The problem:
Search the entries for the word "Write". Copy every line where it turns up.

Provided records:

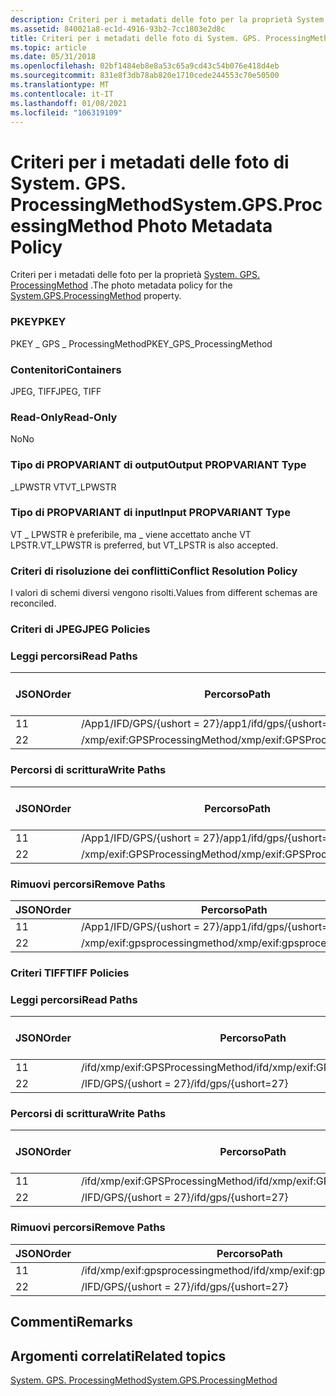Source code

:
 ```yaml
---
description: Criteri per i metadati delle foto per la proprietà System. GPS. ProcessingMethod.
ms.assetid: 840021a8-ec1d-4916-93b2-7cc1803e2d8c
title: Criteri per i metadati delle foto di System. GPS. ProcessingMethod
ms.topic: article
ms.date: 05/31/2018
ms.openlocfilehash: 02bf1484eb8e8a53c65a9cd43c54b076e418d4eb
ms.sourcegitcommit: 831e8f3db78ab820e1710cede244553c70e50500
ms.translationtype: MT
ms.contentlocale: it-IT
ms.lasthandoff: 01/08/2021
ms.locfileid: "106319109"
---
```

# <a name="systemgpsprocessingmethod-photo-metadata-policy"></a><span data-ttu-id="947f6-103">Criteri per i metadati delle foto di System. GPS. ProcessingMethod</span><span class="sxs-lookup"><span data-stu-id="947f6-103">System.GPS.ProcessingMethod Photo Metadata Policy</span></span>

<span data-ttu-id="947f6-104">Criteri per i metadati delle foto per la proprietà [System. GPS. ProcessingMethod](../properties/props-system-gps-processingmethod.md) .</span><span class="sxs-lookup"><span data-stu-id="947f6-104">The photo metadata policy for the [System.GPS.ProcessingMethod](../properties/props-system-gps-processingmethod.md) property.</span></span>

### <a name="pkey"></a><span data-ttu-id="947f6-105">PKEY</span><span class="sxs-lookup"><span data-stu-id="947f6-105">PKEY</span></span>

<span data-ttu-id="947f6-106">PKEY \_ GPS \_ ProcessingMethod</span><span class="sxs-lookup"><span data-stu-id="947f6-106">PKEY\_GPS\_ProcessingMethod</span></span>

### <a name="containers"></a><span data-ttu-id="947f6-107">Contenitori</span><span class="sxs-lookup"><span data-stu-id="947f6-107">Containers</span></span>

<span data-ttu-id="947f6-108">JPEG, TIFF</span><span class="sxs-lookup"><span data-stu-id="947f6-108">JPEG, TIFF</span></span>

### <a name="read-only"></a><span data-ttu-id="947f6-109">Read-Only</span><span class="sxs-lookup"><span data-stu-id="947f6-109">Read-Only</span></span>

<span data-ttu-id="947f6-110">No</span><span class="sxs-lookup"><span data-stu-id="947f6-110">No</span></span>

### <a name="output-propvariant-type"></a><span data-ttu-id="947f6-111">Tipo di PROPVARIANT di output</span><span class="sxs-lookup"><span data-stu-id="947f6-111">Output PROPVARIANT Type</span></span>

<span data-ttu-id="947f6-112">\_LPWSTR VT</span><span class="sxs-lookup"><span data-stu-id="947f6-112">VT\_LPWSTR</span></span>

### <a name="input-propvariant-type"></a><span data-ttu-id="947f6-113">Tipo di PROPVARIANT di input</span><span class="sxs-lookup"><span data-stu-id="947f6-113">Input PROPVARIANT Type</span></span>

<span data-ttu-id="947f6-114">VT \_ LPWSTR è preferibile, ma \_ viene accettato anche VT LPSTR.</span><span class="sxs-lookup"><span data-stu-id="947f6-114">VT\_LPWSTR is preferred, but VT\_LPSTR is also accepted.</span></span>

### <a name="conflict-resolution-policy"></a><span data-ttu-id="947f6-115">Criteri di risoluzione dei conflitti</span><span class="sxs-lookup"><span data-stu-id="947f6-115">Conflict Resolution Policy</span></span>

<span data-ttu-id="947f6-116">I valori di schemi diversi vengono risolti.</span><span class="sxs-lookup"><span data-stu-id="947f6-116">Values from different schemas are reconciled.</span></span>

### <a name="jpeg-policies"></a><span data-ttu-id="947f6-117">Criteri di JPEG</span><span class="sxs-lookup"><span data-stu-id="947f6-117">JPEG Policies</span></span>

### <a name="read-paths"></a><span data-ttu-id="947f6-118">Leggi percorsi</span><span class="sxs-lookup"><span data-stu-id="947f6-118">Read Paths</span></span>



| <span data-ttu-id="947f6-119">JSON</span><span class="sxs-lookup"><span data-stu-id="947f6-119">Order</span></span> | <span data-ttu-id="947f6-120">Percorso</span><span class="sxs-lookup"><span data-stu-id="947f6-120">Path</span></span>                          | <span data-ttu-id="947f6-121">Formato disco</span><span class="sxs-lookup"><span data-stu-id="947f6-121">Disk Format</span></span> |
|-------|-------------------------------|-------------|
| <span data-ttu-id="947f6-122">1</span><span class="sxs-lookup"><span data-stu-id="947f6-122">1</span></span>     | <span data-ttu-id="947f6-123">/App1/IFD/GPS/{ushort = 27}</span><span class="sxs-lookup"><span data-stu-id="947f6-123">/app1/ifd/gps/{ushort=27}</span></span>     |             |
| <span data-ttu-id="947f6-124">2</span><span class="sxs-lookup"><span data-stu-id="947f6-124">2</span></span>     | <span data-ttu-id="947f6-125">/xmp/exif:GPSProcessingMethod</span><span class="sxs-lookup"><span data-stu-id="947f6-125">/xmp/exif:GPSProcessingMethod</span></span> | <span data-ttu-id="947f6-126">unicode</span><span class="sxs-lookup"><span data-stu-id="947f6-126">unicode</span></span>     |



 

### <a name="write-paths"></a><span data-ttu-id="947f6-127">Percorsi di scrittura</span><span class="sxs-lookup"><span data-stu-id="947f6-127">Write Paths</span></span>



| <span data-ttu-id="947f6-128">JSON</span><span class="sxs-lookup"><span data-stu-id="947f6-128">Order</span></span> | <span data-ttu-id="947f6-129">Percorso</span><span class="sxs-lookup"><span data-stu-id="947f6-129">Path</span></span>                          | <span data-ttu-id="947f6-130">Formato disco</span><span class="sxs-lookup"><span data-stu-id="947f6-130">Disk Format</span></span> |
|-------|-------------------------------|-------------|
| <span data-ttu-id="947f6-131">1</span><span class="sxs-lookup"><span data-stu-id="947f6-131">1</span></span>     | <span data-ttu-id="947f6-132">/App1/IFD/GPS/{ushort = 27}</span><span class="sxs-lookup"><span data-stu-id="947f6-132">/app1/ifd/gps/{ushort=27}</span></span>     |             |
| <span data-ttu-id="947f6-133">2</span><span class="sxs-lookup"><span data-stu-id="947f6-133">2</span></span>     | <span data-ttu-id="947f6-134">/xmp/exif:GPSProcessingMethod</span><span class="sxs-lookup"><span data-stu-id="947f6-134">/xmp/exif:GPSProcessingMethod</span></span> | <span data-ttu-id="947f6-135">unicode</span><span class="sxs-lookup"><span data-stu-id="947f6-135">unicode</span></span>     |



 

### <a name="remove-paths"></a><span data-ttu-id="947f6-136">Rimuovi percorsi</span><span class="sxs-lookup"><span data-stu-id="947f6-136">Remove Paths</span></span>



| <span data-ttu-id="947f6-137">JSON</span><span class="sxs-lookup"><span data-stu-id="947f6-137">Order</span></span> | <span data-ttu-id="947f6-138">Percorso</span><span class="sxs-lookup"><span data-stu-id="947f6-138">Path</span></span>                          |
|-------|-------------------------------|
| <span data-ttu-id="947f6-139">1</span><span class="sxs-lookup"><span data-stu-id="947f6-139">1</span></span>     | <span data-ttu-id="947f6-140">/App1/IFD/GPS/{ushort = 27}</span><span class="sxs-lookup"><span data-stu-id="947f6-140">/app1/ifd/gps/{ushort=27}</span></span>     |
| <span data-ttu-id="947f6-141">2</span><span class="sxs-lookup"><span data-stu-id="947f6-141">2</span></span>     | <span data-ttu-id="947f6-142">/xmp/exif:gpsprocessingmethod</span><span class="sxs-lookup"><span data-stu-id="947f6-142">/xmp/exif:gpsprocessingmethod</span></span> |



 

### <a name="tiff-policies"></a><span data-ttu-id="947f6-143">Criteri TIFF</span><span class="sxs-lookup"><span data-stu-id="947f6-143">TIFF Policies</span></span>

### <a name="read-paths"></a><span data-ttu-id="947f6-144">Leggi percorsi</span><span class="sxs-lookup"><span data-stu-id="947f6-144">Read Paths</span></span>



| <span data-ttu-id="947f6-145">JSON</span><span class="sxs-lookup"><span data-stu-id="947f6-145">Order</span></span> | <span data-ttu-id="947f6-146">Percorso</span><span class="sxs-lookup"><span data-stu-id="947f6-146">Path</span></span>                              | <span data-ttu-id="947f6-147">Formato disco</span><span class="sxs-lookup"><span data-stu-id="947f6-147">Disk Format</span></span> |
|-------|-----------------------------------|-------------|
| <span data-ttu-id="947f6-148">1</span><span class="sxs-lookup"><span data-stu-id="947f6-148">1</span></span>     | <span data-ttu-id="947f6-149">/ifd/xmp/exif:GPSProcessingMethod</span><span class="sxs-lookup"><span data-stu-id="947f6-149">/ifd/xmp/exif:GPSProcessingMethod</span></span> | <span data-ttu-id="947f6-150">unicode</span><span class="sxs-lookup"><span data-stu-id="947f6-150">unicode</span></span>     |
| <span data-ttu-id="947f6-151">2</span><span class="sxs-lookup"><span data-stu-id="947f6-151">2</span></span>     | <span data-ttu-id="947f6-152">/IFD/GPS/{ushort = 27}</span><span class="sxs-lookup"><span data-stu-id="947f6-152">/ifd/gps/{ushort=27}</span></span>              |             |



 

### <a name="write-paths"></a><span data-ttu-id="947f6-153">Percorsi di scrittura</span><span class="sxs-lookup"><span data-stu-id="947f6-153">Write Paths</span></span>



| <span data-ttu-id="947f6-154">JSON</span><span class="sxs-lookup"><span data-stu-id="947f6-154">Order</span></span> | <span data-ttu-id="947f6-155">Percorso</span><span class="sxs-lookup"><span data-stu-id="947f6-155">Path</span></span>                              | <span data-ttu-id="947f6-156">Formato disco</span><span class="sxs-lookup"><span data-stu-id="947f6-156">Disk Format</span></span> |
|-------|-----------------------------------|-------------|
| <span data-ttu-id="947f6-157">1</span><span class="sxs-lookup"><span data-stu-id="947f6-157">1</span></span>     | <span data-ttu-id="947f6-158">/ifd/xmp/exif:GPSProcessingMethod</span><span class="sxs-lookup"><span data-stu-id="947f6-158">/ifd/xmp/exif:GPSProcessingMethod</span></span> | <span data-ttu-id="947f6-159">unicode</span><span class="sxs-lookup"><span data-stu-id="947f6-159">unicode</span></span>     |
| <span data-ttu-id="947f6-160">2</span><span class="sxs-lookup"><span data-stu-id="947f6-160">2</span></span>     | <span data-ttu-id="947f6-161">/IFD/GPS/{ushort = 27}</span><span class="sxs-lookup"><span data-stu-id="947f6-161">/ifd/gps/{ushort=27}</span></span>              |             |



 

### <a name="remove-paths"></a><span data-ttu-id="947f6-162">Rimuovi percorsi</span><span class="sxs-lookup"><span data-stu-id="947f6-162">Remove Paths</span></span>



| <span data-ttu-id="947f6-163">JSON</span><span class="sxs-lookup"><span data-stu-id="947f6-163">Order</span></span> | <span data-ttu-id="947f6-164">Percorso</span><span class="sxs-lookup"><span data-stu-id="947f6-164">Path</span></span>                              |
|-------|-----------------------------------|
| <span data-ttu-id="947f6-165">1</span><span class="sxs-lookup"><span data-stu-id="947f6-165">1</span></span>     | <span data-ttu-id="947f6-166">/ifd/xmp/exif:gpsprocessingmethod</span><span class="sxs-lookup"><span data-stu-id="947f6-166">/ifd/xmp/exif:gpsprocessingmethod</span></span> |
| <span data-ttu-id="947f6-167">2</span><span class="sxs-lookup"><span data-stu-id="947f6-167">2</span></span>     | <span data-ttu-id="947f6-168">/IFD/GPS/{ushort = 27}</span><span class="sxs-lookup"><span data-stu-id="947f6-168">/ifd/gps/{ushort=27}</span></span>              |



 

## <a name="remarks"></a><span data-ttu-id="947f6-169">Commenti</span><span class="sxs-lookup"><span data-stu-id="947f6-169">Remarks</span></span>

## <a name="related-topics"></a><span data-ttu-id="947f6-170">Argomenti correlati</span><span class="sxs-lookup"><span data-stu-id="947f6-170">Related topics</span></span>

<dl> <dt>

[<span data-ttu-id="947f6-171">System. GPS. ProcessingMethod</span><span class="sxs-lookup"><span data-stu-id="947f6-171">System.GPS.ProcessingMethod</span></span>](../properties/props-system-gps-processingmethod.md)
</dt> </dl>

Answer box:
### <a name="write-paths"></a><span data-ttu-id="947f6-127">Percorsi di scrittura</span><span class="sxs-lookup"><span data-stu-id="947f6-127">Write Paths</span></span>
### <a name="write-paths"></a><span data-ttu-id="947f6-153">Percorsi di scrittura</span><span class="sxs-lookup"><span data-stu-id="947f6-153">Write Paths</span></span>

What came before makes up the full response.